There’s no other way to say it, so it makes no sense trying to bite the bullet: parents need to do better when it comes to monitoring their children’s social media!
Better still, imbed in their minds that with the ownership of a cell phone, begets responsibility. Lots of it.
There seems to be spikes in controversy when it comes to social media scandals.
Gosh who remembers “Leak Week” when at least six videos of girls in various states of undress were making the rounds, both on and off Bermuda’s shores? People giggled and shared with no remorse. Others were appalled and still shared; no one really caring that these girls are somebody’s children.
In the wake of one particularly graphic video in 2016, I interviewed two men. They cried together and shared that they were the parents of two of the recent “stars” and they spoke of heartbreak, of loss and of course, embarrassment.
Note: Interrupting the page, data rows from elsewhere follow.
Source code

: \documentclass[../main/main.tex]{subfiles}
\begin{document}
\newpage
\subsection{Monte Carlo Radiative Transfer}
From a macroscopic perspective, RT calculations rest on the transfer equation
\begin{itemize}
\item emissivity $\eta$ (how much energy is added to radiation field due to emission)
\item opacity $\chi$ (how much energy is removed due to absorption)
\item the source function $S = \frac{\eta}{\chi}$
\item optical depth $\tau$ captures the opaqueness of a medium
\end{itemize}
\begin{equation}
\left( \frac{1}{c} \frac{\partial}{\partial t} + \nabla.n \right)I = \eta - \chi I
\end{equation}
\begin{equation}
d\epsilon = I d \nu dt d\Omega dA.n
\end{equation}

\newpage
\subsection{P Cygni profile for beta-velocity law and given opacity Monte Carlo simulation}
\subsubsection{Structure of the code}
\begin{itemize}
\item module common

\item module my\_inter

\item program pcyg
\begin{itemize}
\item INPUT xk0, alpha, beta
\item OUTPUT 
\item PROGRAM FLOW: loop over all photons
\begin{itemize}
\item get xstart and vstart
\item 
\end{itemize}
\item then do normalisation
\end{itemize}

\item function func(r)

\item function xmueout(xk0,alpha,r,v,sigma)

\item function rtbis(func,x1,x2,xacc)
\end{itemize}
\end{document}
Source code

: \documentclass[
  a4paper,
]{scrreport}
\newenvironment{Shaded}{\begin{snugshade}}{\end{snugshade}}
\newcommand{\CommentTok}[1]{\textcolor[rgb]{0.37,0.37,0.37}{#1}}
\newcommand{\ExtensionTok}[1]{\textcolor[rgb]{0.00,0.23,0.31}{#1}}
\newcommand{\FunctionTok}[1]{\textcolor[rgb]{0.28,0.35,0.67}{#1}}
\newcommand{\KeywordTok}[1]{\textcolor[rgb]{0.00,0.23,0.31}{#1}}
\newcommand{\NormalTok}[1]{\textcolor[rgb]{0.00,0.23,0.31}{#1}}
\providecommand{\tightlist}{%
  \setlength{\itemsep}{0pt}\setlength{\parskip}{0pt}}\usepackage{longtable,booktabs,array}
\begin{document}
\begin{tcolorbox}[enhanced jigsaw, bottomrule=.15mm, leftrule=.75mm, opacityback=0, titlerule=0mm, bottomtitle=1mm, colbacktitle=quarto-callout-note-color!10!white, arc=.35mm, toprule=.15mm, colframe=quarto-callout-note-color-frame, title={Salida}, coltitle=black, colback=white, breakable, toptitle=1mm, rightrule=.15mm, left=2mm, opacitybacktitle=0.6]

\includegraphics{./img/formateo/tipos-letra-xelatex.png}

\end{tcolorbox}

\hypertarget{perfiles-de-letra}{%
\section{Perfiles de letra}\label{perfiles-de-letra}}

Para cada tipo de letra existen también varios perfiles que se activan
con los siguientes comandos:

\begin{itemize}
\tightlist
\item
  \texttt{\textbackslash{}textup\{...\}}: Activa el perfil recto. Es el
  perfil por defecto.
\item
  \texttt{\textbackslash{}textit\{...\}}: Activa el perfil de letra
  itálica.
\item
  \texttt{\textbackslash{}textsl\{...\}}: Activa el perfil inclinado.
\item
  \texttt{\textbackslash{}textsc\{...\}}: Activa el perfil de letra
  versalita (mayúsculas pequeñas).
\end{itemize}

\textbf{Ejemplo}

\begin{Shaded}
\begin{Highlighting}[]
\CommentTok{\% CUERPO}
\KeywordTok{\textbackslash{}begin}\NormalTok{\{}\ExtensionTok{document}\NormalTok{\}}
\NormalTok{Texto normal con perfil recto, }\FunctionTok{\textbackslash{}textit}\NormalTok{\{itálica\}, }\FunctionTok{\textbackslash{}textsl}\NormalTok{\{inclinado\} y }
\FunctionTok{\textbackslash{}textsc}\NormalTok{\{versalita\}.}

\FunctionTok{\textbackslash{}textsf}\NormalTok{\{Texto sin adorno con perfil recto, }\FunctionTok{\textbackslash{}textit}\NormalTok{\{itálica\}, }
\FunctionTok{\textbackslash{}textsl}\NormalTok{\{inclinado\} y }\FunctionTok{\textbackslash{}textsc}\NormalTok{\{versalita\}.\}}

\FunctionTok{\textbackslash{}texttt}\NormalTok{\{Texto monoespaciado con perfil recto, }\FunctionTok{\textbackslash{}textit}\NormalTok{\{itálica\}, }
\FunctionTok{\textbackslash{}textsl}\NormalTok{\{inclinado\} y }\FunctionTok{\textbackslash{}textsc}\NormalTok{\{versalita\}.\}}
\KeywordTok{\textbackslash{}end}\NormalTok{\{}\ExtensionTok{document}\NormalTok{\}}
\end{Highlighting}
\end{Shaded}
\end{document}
These men were devastated by what had happened, but the most bitter pill for them to swallow was acknowledging that their teens were willing participants and the video had been shared hundreds, if not thousands of times. It was one of the most uncomfortable conversations I’d had in a long time, but I applauded these men for not pointing the finger at each other’s child. A great example of accountability.
Something which is definitely lacking today.
As a mother of a teen and a preteen, I find myself preaching to them on a regular. I tell my daughter endless times, no matter how trustworthy your “friends” may seem do not put anything in cyber space that can return years later to haunt your character. To my son, the lecture is slightly adjusted: Do not share scandalous pictures of females, no matter how entertaining you and your friends may think they are.
There seems to be no moral fibre in the cyber world, where everyone wants to be the ‘first’, and no one caring that people have families. But who cares right? ‘Cause the shares received their desired giggles…if only in the moment.
It is imperative that we talk to young people until we are blue in the face about the potential perils as a result of a reckless share.
Mete out consequences if you know they are doing this. Take away their phones! Stop paying the bill! Don’t ask them to send image or video to you! Is that realistic? If you think it isn’t then YOU are a part of the problem!
And no, it’s not only young people who do this. But their behaviour is getting way out of hand. And it must be stopped. As soon as possible. Mom, dad, it all starts with you.